▸ **What is required**:
Would you write out the entries that follow word for word, omitting any images?

▸ **The input**:
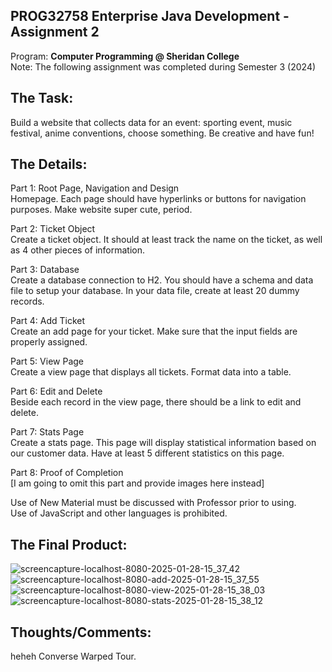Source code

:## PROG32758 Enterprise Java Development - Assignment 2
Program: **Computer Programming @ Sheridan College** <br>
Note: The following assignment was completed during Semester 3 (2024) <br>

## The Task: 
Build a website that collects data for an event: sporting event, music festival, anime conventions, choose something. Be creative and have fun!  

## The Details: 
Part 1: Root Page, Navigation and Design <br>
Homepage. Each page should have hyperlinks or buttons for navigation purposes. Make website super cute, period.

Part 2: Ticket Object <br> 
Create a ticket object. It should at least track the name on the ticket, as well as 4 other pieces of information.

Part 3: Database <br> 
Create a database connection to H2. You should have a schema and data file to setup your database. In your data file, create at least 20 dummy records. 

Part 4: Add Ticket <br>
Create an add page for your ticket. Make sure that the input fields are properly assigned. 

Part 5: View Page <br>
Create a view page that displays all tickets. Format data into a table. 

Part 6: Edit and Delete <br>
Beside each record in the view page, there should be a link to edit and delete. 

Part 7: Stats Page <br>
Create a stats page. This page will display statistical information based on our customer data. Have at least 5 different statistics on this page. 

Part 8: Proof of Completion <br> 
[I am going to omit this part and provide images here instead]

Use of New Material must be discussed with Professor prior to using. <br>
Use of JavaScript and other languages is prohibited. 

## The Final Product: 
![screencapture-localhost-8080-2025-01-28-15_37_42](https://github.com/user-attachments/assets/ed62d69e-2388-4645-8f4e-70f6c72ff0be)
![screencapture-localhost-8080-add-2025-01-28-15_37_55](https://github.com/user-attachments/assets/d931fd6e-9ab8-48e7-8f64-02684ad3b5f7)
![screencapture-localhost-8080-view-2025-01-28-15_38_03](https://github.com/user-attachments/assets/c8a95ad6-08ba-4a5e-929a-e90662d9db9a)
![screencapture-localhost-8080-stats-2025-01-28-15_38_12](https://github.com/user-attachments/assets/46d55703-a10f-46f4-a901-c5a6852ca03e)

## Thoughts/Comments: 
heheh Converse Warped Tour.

▸ **Task response**:
Source code

:## PROG32758 Enterprise Java Development - Assignment 2
Program: **Computer Programming @ Sheridan College** <br>
Note: The following assignment was completed during Semester 3 (2024) <br>

## The Task: 
Build a website that collects data for an event: sporting event, music festival, anime conventions, choose something. Be creative and have fun!  

## The Details: 
Part 1: Root Page, Navigation and Design <br>
Homepage. Each page should have hyperlinks or buttons for navigation purposes. Make website super cute, period.

Part 2: Ticket Object <br> 
Create a ticket object. It should at least track the name on the ticket, as well as 4 other pieces of information.

Part 3: Database <br> 
Create a database connection to H2. You should have a schema and data file to setup your database. In your data file, create at least 20 dummy records. 

Part 4: Add Ticket <br>
Create an add page for your ticket. Make sure that the input fields are properly assigned. 

Part 5: View Page <br>
Create a view page that displays all tickets. Format data into a table. 

Part 6: Edit and Delete <br>
Beside each record in the view page, there should be a link to edit and delete. 

Part 7: Stats Page <br>
Create a stats page. This page will display statistical information based on our customer data. Have at least 5 different statistics on this page. 

Part 8: Proof of Completion <br> 
[I am going to omit this part and provide images here instead]

Use of New Material must be discussed with Professor prior to using. <br>
Use of JavaScript and other languages is prohibited. 

## The Final Product: 
![screencapture-localhost-8080-2025-01-28-15_37_42](https://github.com/user-attachments/assets/ed62d69e-2388-4645-8f4e-70f6c72ff0be)
![screencapture-localhost-8080-add-2025-01-28-15_37_55](https://github.com/user-attachments/assets/d931fd6e-9ab8-48e7-8f64-02684ad3b5f7)
![screencapture-localhost-8080-view-2025-01-28-15_38_03](https://github.com/user-attachments/assets/c8a95ad6-08ba-4a5e-929a-e90662d9db9a)
![screencapture-localhost-8080-stats-2025-01-28-15_38_12](https://github.com/user-attachments/assets/46d55703-a10f-46f4-a901-c5a6852ca03e)

## Thoughts/Comments: 
heheh Converse Warped Tour.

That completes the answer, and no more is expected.